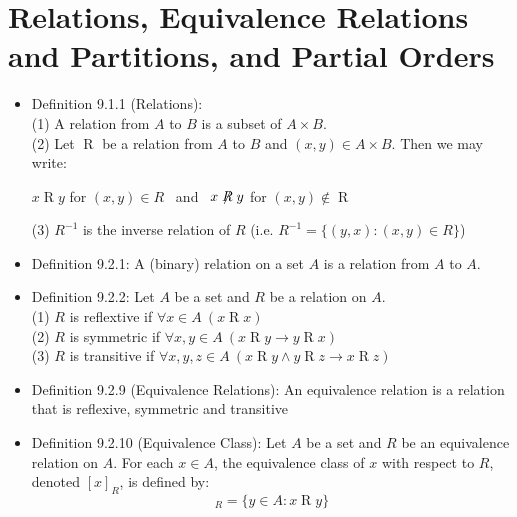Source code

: \documentclass{article}
\begin{document}
\section*{Relations, Equivalence Relations and Partitions, and Partial Orders}
\begin{itemize}
    \item Definition 9.1.1 (Relations): 
        \\ \hspace*{3mm} (1) A relation from $A$ to $B$ is a subset of $A \times B$.
        \\ \hspace*{3mm} (2) Let $\mathrel{R}$ be a relation from $A$ to $B$ and $(x,y)\in A\times B$. Then we may write:
        \begin{center}
            $x \mathrel{R} y$ for $(x,y)\in R$ \ and \  $x \centernot{R} y$ for $(x, y) \not\in \mathrel{R}$\\
        \end{center}
        \hspace*{3mm} (3) $R^{-1}$ is the inverse relation of $R$ (i.e. $R^{-1}=\{(y,x):(x,y)\in R\}$)
    \item Definition 9.2.1: A (binary) relation on a set $A$ is a relation from $A$ to $A$.
    \item Definition 9.2.2: Let $A$ be a set and $R$ be a relation on $A$.
        \\ \hspace*{3mm} (1) $R$ is reflextive if $\forall x\in A\ (x \mathrel{R} x)$
        \\ \hspace*{3mm} (2) $R$ is symmetric if $\forall x,y\in A\ (x \mathrel{R} y \xrightarrow{} y \mathrel{R} x)$
        \\ \hspace*{3mm} (3) $R$ is transitive if $\forall x,y,z\in A\ (x \mathrel{R} y \land  y \mathrel{R} z \xrightarrow{} x \mathrel{R} z)$
    \item Definition 9.2.9 (Equivalence Relations): An equivalence relation is a relation that is reflexive, symmetric and transitive
    \item Definition 9.2.10 (Equivalence Class): Let $A$ be a set and $R$ be an equivalence relation on $A$. For each $x\in A$, the equivalence class of $x$ with respect to $R$, denoted $[x]_R$, is defined by:
        \begin{equation*}
            [x]_R=\{y\in A: x \mathrel{R} y\}

\end{equation*}
\end{itemize}
\end{document}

----------

— WORK ITEM —
An exact repeat of all the data is required, pictures excluded.

— RESPONSE TO THIS EXERCISE —
Source code

: \documentclass{article}
\begin{document}
\section*{Relations, Equivalence Relations and Partitions, and Partial Orders}
\begin{itemize}
    \item Definition 9.1.1 (Relations): 
        \\ \hspace*{3mm} (1) A relation from $A$ to $B$ is a subset of $A \times B$.
        \\ \hspace*{3mm} (2) Let $\mathrel{R}$ be a relation from $A$ to $B$ and $(x,y)\in A\times B$. Then we may write:
        \begin{center}
            $x \mathrel{R} y$ for $(x,y)\in R$ \ and \  $x \centernot{R} y$ for $(x, y) \not\in \mathrel{R}$\\
        \end{center}
        \hspace*{3mm} (3) $R^{-1}$ is the inverse relation of $R$ (i.e. $R^{-1}=\{(y,x):(x,y)\in R\}$)
    \item Definition 9.2.1: A (binary) relation on a set $A$ is a relation from $A$ to $A$.
    \item Definition 9.2.2: Let $A$ be a set and $R$ be a relation on $A$.
        \\ \hspace*{3mm} (1) $R$ is reflextive if $\forall x\in A\ (x \mathrel{R} x)$
        \\ \hspace*{3mm} (2) $R$ is symmetric if $\forall x,y\in A\ (x \mathrel{R} y \xrightarrow{} y \mathrel{R} x)$
        \\ \hspace*{3mm} (3) $R$ is transitive if $\forall x,y,z\in A\ (x \mathrel{R} y \land  y \mathrel{R} z \xrightarrow{} x \mathrel{R} z)$
    \item Definition 9.2.9 (Equivalence Relations): An equivalence relation is a relation that is reflexive, symmetric and transitive
    \item Definition 9.2.10 (Equivalence Class): Let $A$ be a set and $R$ be an equivalence relation on $A$. For each $x\in A$, the equivalence class of $x$ with respect to $R$, denoted $[x]_R$, is defined by:
        \begin{equation*}
            [x]_R=\{y\in A: x \mathrel{R} y\}

\end{equation*}
\end{itemize}
\end{document}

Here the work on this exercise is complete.